00000000h: 49 20 66 6F 75 6E 64 20 74 68 65 73 65 20 74 69 ; I found these ti
00000010h: 64 62 69 74 73 20 6F 66 20 69 6E 66 6F 72 6D 61 ; dbits of informa
00000020h: 74 69 6F 6E 20 77 68 69 6C 65 20 72 65 61 64 69 ; tion while readi

There doesn't seem to be a UTF-8 BOM header there.

Hex of Notepad ANSI

00000000h: 49 20 66 6F 75 6E 64 20 74 68 65 73 65 20 74 69 ; I found these ti
00000010h: 64 62 69 74 73 20 6F 66 20 69 6E 66 6F 72 6D 61 ; dbits of informa
00000020h: 74 69 6F 6E 20 77 68 69 6C 65 20 72 65 61 64 69 ; tion while readi

So both ANSI and UTF-8 are stored the same way when using Windows NOTEPAD.EXE.

I do know that a UTF-8 file sometimes comes with a BOM (Byte Order Mark), that specifically denotes the file as UTF-8.

This looks like this:

00000000h: EF BB BF 49 20 66 6F 75 6E 64 20 74 68 65 73 65 ; I found these
00000010h: 20 74 69 64 62 69 74 73 20 6F 66 20 69 6E 66 6F ;  tidbits of info
00000020h: 72 6D 61 74 69 6F 6E 20 77 68 69 6C 65 20 72 65 ; rmation while re
00000030h: 61 64 69                                        ; adi

This basically shouts: In case you don't know, I am a UTF-8 encoded file...

But ...

The UTF-8 BOM is a sequence of bytes at the start of a text stream (0xEF, 0xBB, 0xBF) that allows the reader to more reliably guess a file as being encoded in UTF-8. [...] Normally, the BOM is used to signal the endianness of an encoding, but since endianness is irrelevant to UTF-8, the BOM is unnecessary.

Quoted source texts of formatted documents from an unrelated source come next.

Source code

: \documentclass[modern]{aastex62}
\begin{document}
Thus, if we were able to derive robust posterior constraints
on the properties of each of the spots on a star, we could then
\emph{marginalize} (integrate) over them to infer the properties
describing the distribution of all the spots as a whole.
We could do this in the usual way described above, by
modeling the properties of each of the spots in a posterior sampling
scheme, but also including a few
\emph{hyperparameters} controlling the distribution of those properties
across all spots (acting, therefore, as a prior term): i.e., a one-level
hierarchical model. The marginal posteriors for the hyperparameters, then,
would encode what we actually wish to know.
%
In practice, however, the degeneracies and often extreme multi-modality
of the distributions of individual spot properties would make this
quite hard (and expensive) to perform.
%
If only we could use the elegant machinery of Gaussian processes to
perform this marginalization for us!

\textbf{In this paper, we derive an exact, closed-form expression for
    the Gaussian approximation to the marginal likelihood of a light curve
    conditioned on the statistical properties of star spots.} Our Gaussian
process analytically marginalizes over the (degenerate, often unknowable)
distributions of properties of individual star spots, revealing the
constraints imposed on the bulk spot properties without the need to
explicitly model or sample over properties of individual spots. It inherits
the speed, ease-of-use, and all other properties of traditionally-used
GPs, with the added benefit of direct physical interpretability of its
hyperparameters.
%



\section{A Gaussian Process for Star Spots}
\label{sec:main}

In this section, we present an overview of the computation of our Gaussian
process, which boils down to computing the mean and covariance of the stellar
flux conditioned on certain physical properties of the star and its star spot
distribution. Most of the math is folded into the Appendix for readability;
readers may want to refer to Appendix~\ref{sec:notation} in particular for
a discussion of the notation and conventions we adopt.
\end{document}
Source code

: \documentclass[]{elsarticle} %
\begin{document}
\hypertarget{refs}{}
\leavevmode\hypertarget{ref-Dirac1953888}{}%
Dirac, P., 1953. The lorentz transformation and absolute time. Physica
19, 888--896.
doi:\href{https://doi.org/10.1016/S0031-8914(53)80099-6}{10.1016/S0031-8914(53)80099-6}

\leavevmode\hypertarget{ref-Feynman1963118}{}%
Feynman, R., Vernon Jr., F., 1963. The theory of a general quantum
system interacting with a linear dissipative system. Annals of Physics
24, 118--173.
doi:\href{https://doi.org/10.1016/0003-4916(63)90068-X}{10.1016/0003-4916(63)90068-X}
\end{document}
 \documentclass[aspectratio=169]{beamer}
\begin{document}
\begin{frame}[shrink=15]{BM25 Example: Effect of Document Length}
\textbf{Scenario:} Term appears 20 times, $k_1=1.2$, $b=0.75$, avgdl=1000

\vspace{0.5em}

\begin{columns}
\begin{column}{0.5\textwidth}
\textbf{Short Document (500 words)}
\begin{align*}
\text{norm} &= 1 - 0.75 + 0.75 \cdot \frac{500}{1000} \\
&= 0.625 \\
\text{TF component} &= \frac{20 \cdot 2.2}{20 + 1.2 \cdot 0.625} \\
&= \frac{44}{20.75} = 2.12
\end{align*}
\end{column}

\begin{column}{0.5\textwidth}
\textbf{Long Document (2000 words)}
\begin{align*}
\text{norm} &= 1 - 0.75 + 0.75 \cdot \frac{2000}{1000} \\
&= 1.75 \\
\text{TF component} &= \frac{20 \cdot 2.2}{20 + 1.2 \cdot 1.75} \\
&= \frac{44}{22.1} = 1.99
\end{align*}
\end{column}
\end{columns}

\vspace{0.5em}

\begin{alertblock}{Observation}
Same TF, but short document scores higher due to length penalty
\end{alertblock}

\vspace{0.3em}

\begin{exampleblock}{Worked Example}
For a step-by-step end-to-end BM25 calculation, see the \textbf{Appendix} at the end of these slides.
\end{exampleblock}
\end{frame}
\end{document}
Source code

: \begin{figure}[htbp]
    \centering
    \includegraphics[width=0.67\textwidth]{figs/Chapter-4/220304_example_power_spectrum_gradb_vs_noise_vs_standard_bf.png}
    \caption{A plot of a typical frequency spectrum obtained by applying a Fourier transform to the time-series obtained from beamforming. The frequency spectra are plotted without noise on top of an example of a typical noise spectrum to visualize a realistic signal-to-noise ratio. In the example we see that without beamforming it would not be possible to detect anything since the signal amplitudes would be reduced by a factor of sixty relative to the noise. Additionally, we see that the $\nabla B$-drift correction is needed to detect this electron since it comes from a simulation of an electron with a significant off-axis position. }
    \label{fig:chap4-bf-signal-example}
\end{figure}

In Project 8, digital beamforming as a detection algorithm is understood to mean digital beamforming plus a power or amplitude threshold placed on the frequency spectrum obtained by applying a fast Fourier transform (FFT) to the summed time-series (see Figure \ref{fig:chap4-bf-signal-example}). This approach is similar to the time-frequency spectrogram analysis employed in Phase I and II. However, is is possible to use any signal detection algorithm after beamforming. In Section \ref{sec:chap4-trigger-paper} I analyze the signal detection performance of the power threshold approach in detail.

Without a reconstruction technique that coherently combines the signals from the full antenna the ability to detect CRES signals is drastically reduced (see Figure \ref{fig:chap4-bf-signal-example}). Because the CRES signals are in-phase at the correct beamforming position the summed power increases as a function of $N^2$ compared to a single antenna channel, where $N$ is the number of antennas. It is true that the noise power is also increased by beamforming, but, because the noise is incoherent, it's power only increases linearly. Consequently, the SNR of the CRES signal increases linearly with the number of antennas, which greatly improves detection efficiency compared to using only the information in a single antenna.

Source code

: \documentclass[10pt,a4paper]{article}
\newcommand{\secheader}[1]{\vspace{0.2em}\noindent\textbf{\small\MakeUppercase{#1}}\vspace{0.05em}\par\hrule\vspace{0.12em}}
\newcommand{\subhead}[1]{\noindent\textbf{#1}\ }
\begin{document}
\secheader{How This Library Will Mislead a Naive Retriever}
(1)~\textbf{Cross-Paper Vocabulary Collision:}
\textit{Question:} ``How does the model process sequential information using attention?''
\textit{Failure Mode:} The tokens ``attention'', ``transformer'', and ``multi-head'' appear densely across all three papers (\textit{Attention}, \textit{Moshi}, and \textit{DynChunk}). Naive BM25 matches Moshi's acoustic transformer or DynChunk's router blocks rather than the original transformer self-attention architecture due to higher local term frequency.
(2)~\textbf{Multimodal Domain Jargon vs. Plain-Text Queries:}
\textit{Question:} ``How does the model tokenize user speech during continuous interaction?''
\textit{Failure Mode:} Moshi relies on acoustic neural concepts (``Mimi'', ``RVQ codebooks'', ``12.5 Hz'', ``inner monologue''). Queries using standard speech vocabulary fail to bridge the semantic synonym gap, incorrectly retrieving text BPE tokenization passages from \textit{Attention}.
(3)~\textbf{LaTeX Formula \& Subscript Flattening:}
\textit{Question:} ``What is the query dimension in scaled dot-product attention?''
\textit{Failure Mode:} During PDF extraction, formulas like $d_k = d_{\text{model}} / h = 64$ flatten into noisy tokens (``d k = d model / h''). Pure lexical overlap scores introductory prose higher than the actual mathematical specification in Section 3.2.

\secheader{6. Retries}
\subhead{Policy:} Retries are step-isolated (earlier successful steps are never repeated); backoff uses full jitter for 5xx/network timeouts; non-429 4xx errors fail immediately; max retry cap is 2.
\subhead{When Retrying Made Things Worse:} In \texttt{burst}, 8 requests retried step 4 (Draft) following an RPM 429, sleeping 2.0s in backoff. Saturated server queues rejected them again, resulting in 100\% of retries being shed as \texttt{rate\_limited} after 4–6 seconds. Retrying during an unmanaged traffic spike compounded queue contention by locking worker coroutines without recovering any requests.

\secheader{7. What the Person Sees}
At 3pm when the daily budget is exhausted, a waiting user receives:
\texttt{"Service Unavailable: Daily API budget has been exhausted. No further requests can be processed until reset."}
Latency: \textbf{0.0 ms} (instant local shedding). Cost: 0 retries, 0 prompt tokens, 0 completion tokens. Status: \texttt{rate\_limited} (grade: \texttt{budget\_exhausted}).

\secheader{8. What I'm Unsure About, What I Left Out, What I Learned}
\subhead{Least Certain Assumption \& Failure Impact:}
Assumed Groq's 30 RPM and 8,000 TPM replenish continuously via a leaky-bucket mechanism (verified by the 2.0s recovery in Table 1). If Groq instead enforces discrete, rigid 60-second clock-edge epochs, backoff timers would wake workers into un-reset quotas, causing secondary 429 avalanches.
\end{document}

Reference: Byte order mark (Wikipedia)

Possible Conclusion

Going back on the quoted information in the introduction...

...SQL Server 2019 (15.x) introduces full support for the widely used UTF-8 character encoding as an import or export encoding, and as database-level or column-level collation for string data. UTF-8 is allowed ....

What is the definition of full support for the widely used UTF-8 character encoding? With or without BOM? We don't know so let's try another approach.

Possible Solution

I suggest you grab a tool that supports saving TXT files as UTF-8 and which will insert the BOM.

This way you ensure that the SSIS package will interpret the TXT file correctly as UTF-8 and will not convert the package to interpret Code-page 1252. This way you shouldn't encounter any issues with your SSIS package.